I have a fairly lame sbc 350 from a 1970 Corvette, smog heads, garbage RV cam, Holley 600 cfm carb. I'm gonna say max 275 hp on a good day. I have a pcv valve on one valve cover and a breather on the other. There is no oil tube going into the manifold because I replaced the stock iron one with an Edelbrock aluminum one. I put oil in by taking the breather out. This is purely a street application. In fact, it's my daily driver. Nothing fancy - no stud girdles or anything. I recently bought two used finned valve covers at a swap meet. Only one has a breather hole. The other one has no hole. Could I use only a pcv without a breather on the other side? Or do I need a breather AND a PCV valve if my goal is to get long life out of my engine by keeping it clean? I have been told that both are designed to relieve crank case pressure one by creating a way for air to escape (the breather) and the other relieves pressure by creating a vacuum in the crank case (pcv valve) and suck out water. So, the theory goes, having a breather and a PCV would kind of defeat the purpose of the pcv as you would be pulling air through the engine which would lead to lots of oil residue in carb/manifold. I'm grateful for any advice on this.

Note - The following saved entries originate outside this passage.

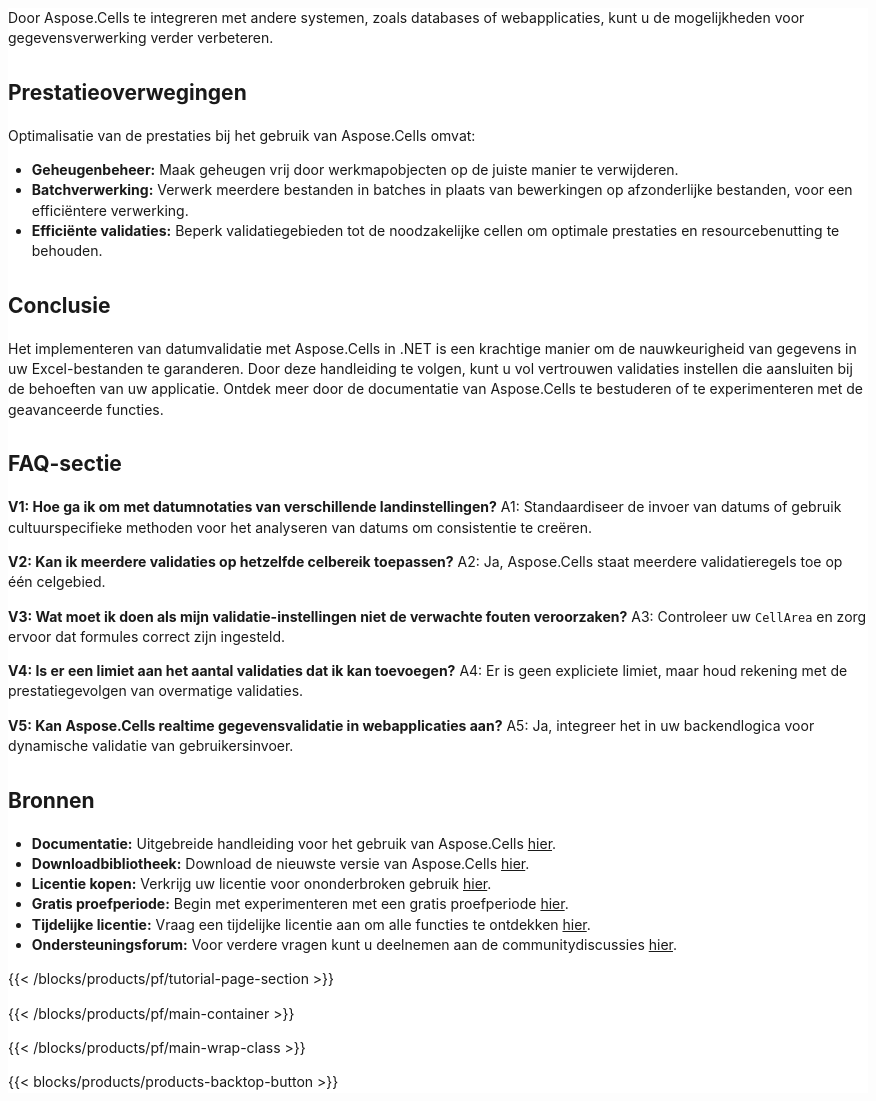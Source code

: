 Door Aspose.Cells te integreren met andere systemen, zoals databases of webapplicaties, kunt u de mogelijkheden voor gegevensverwerking verder verbeteren.

## Prestatieoverwegingen
Optimalisatie van de prestaties bij het gebruik van Aspose.Cells omvat:
- **Geheugenbeheer:** Maak geheugen vrij door werkmapobjecten op de juiste manier te verwijderen.
- **Batchverwerking:** Verwerk meerdere bestanden in batches in plaats van bewerkingen op afzonderlijke bestanden, voor een efficiëntere verwerking.
- **Efficiënte validaties:** Beperk validatiegebieden tot de noodzakelijke cellen om optimale prestaties en resourcebenutting te behouden.

## Conclusie
Het implementeren van datumvalidatie met Aspose.Cells in .NET is een krachtige manier om de nauwkeurigheid van gegevens in uw Excel-bestanden te garanderen. Door deze handleiding te volgen, kunt u vol vertrouwen validaties instellen die aansluiten bij de behoeften van uw applicatie. Ontdek meer door de documentatie van Aspose.Cells te bestuderen of te experimenteren met de geavanceerde functies.

## FAQ-sectie
**V1: Hoe ga ik om met datumnotaties van verschillende landinstellingen?**
A1: Standaardiseer de invoer van datums of gebruik cultuurspecifieke methoden voor het analyseren van datums om consistentie te creëren.

**V2: Kan ik meerdere validaties op hetzelfde celbereik toepassen?**
A2: Ja, Aspose.Cells staat meerdere validatieregels toe op één celgebied.

**V3: Wat moet ik doen als mijn validatie-instellingen niet de verwachte fouten veroorzaken?**
A3: Controleer uw `CellArea` en zorg ervoor dat formules correct zijn ingesteld.

**V4: Is er een limiet aan het aantal validaties dat ik kan toevoegen?**
A4: Er is geen expliciete limiet, maar houd rekening met de prestatiegevolgen van overmatige validaties.

**V5: Kan Aspose.Cells realtime gegevensvalidatie in webapplicaties aan?**
A5: Ja, integreer het in uw backendlogica voor dynamische validatie van gebruikersinvoer.

## Bronnen
- **Documentatie:** Uitgebreide handleiding voor het gebruik van Aspose.Cells [hier](https://reference.aspose.com/cells/net/).
- **Downloadbibliotheek:** Download de nieuwste versie van Aspose.Cells [hier](https://releases.aspose.com/cells/net/).
- **Licentie kopen:** Verkrijg uw licentie voor ononderbroken gebruik [hier](https://purchase.aspose.com/buy).
- **Gratis proefperiode:** Begin met experimenteren met een gratis proefperiode [hier](https://releases.aspose.com/cells/net/).
- **Tijdelijke licentie:** Vraag een tijdelijke licentie aan om alle functies te ontdekken [hier](https://purchase.aspose.com/temporary-license/).
- **Ondersteuningsforum:** Voor verdere vragen kunt u deelnemen aan de communitydiscussies [hier](https://forum.aspose.com/c/cells/9).

{{< /blocks/products/pf/tutorial-page-section >}}

{{< /blocks/products/pf/main-container >}}

{{< /blocks/products/pf/main-wrap-class >}}

{{< blocks/products/products-backtop-button >}}
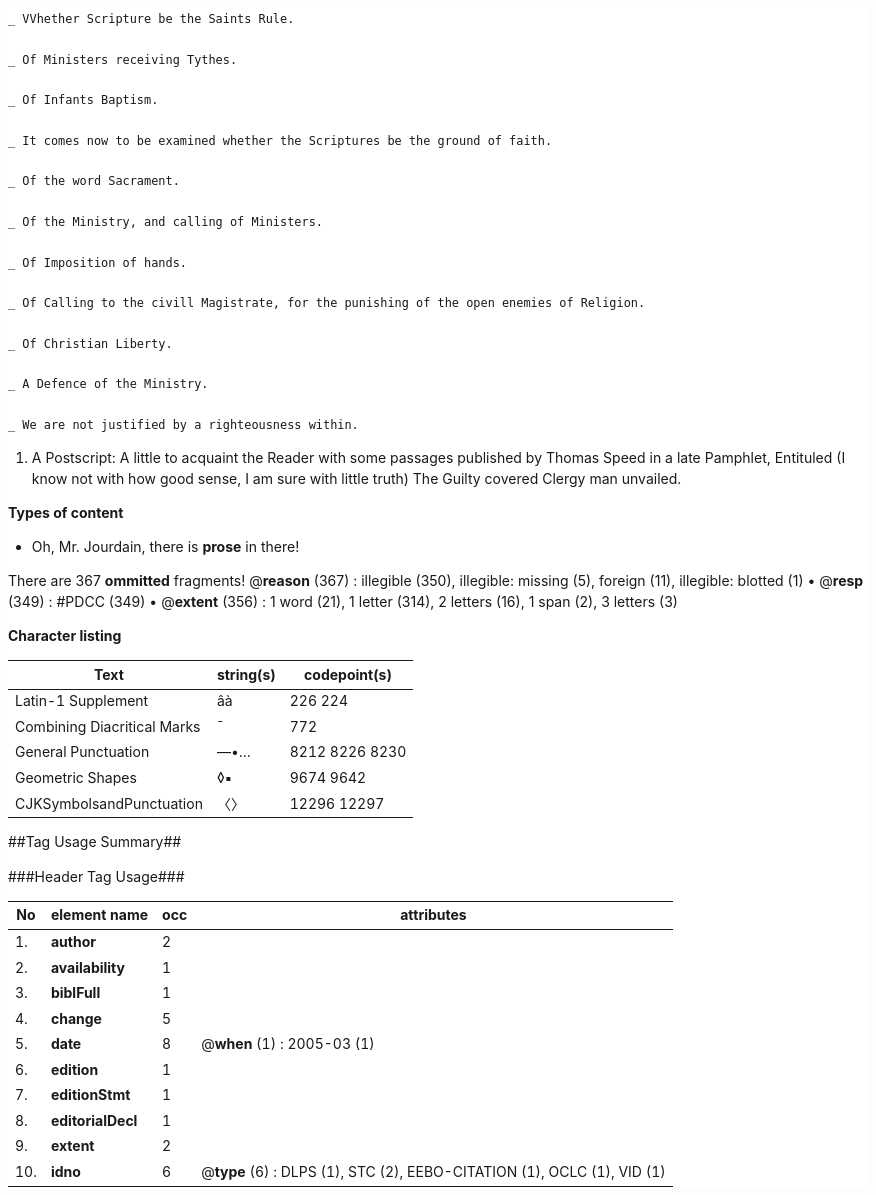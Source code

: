    _ VVhether Scripture be the Saints Rule.

    _ Of Ministers receiving Tythes.

    _ Of Infants Baptism.

    _ It comes now to be examined whether the Scriptures be the ground of faith.

    _ Of the word Sacrament.

    _ Of the Ministry, and calling of Ministers.

    _ Of Imposition of hands.

    _ Of Calling to the civill Magistrate, for the punishing of the open enemies of Religion.

    _ Of Christian Liberty.

    _ A Defence of the Ministry.

    _ We are not justified by a righteousness within.

1. A Postscript: A little to acquaint the Reader with some passages published by Thomas Speed in a late Pamphlet, Entituled (I know not with how good sense, I am sure with little truth) The Guilty covered Clergy man unvailed.

**Types of content**

  * Oh, Mr. Jourdain, there is **prose** in there!

There are 367 **ommitted** fragments! 
 @__reason__ (367) : illegible (350), illegible: missing (5), foreign (11), illegible: blotted (1)  •  @__resp__ (349) : #PDCC (349)  •  @__extent__ (356) : 1 word (21), 1 letter (314), 2 letters (16), 1 span (2), 3 letters (3)

**Character listing**


|Text|string(s)|codepoint(s)|
|---|---|---|
|Latin-1 Supplement|âà|226 224|
|Combining             Diacritical Marks|̄|772|
|General Punctuation|—•…|8212 8226 8230|
|Geometric Shapes|◊▪|9674 9642|
|CJKSymbolsandPunctuation|〈〉|12296 12297|

##Tag Usage Summary##

###Header Tag Usage###

|No|element name|occ|attributes|
|---|---|---|---|
|1.|__author__|2||
|2.|__availability__|1||
|3.|__biblFull__|1||
|4.|__change__|5||
|5.|__date__|8| @__when__ (1) : 2005-03 (1)|
|6.|__edition__|1||
|7.|__editionStmt__|1||
|8.|__editorialDecl__|1||
|9.|__extent__|2||
|10.|__idno__|6| @__type__ (6) : DLPS (1), STC (2), EEBO-CITATION (1), OCLC (1), VID (1)|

Not really. The system is so designed that the PCV valve draws "Dirty" air out of the crankcase while the breather allows clean air to go in. If you have no way for clean air to get in I really doubt if it will function well at all.
You need some way to replace the air being pulled out of the crankcase by the PCV . A breather in the opposite valve cover is needed to accomplish this. Without this, you'll suck the seals and/or engine gaskets in.
You wont suck your seals and gaskets in as it cant get past atmospheric pressure on the out side of the engine. One issue is your carb. is metered for the flow from the positive crankcase ventilation system. If you don't want to fit a breather to the other valve cover is there a boss on the front of the intake for a filler/breather tube to be retro fitted ? This is a common issue when large journal SB Cheys are made to look like early SJ SB Chevs. JW
A PCV is like your lungs. Air in, air out. If you plug your nose and use your mouth only for air out, what happens?
One thing that is rarely mentioned is that the PCV system draws MOISTURE out of the crankcase too. A tell tale sign of a non working PCV system is the milk chocolate foam that forms around the oil fill or PCV valve (moisture in the oil). If you want water in your engine don't hook up your PCV system properly.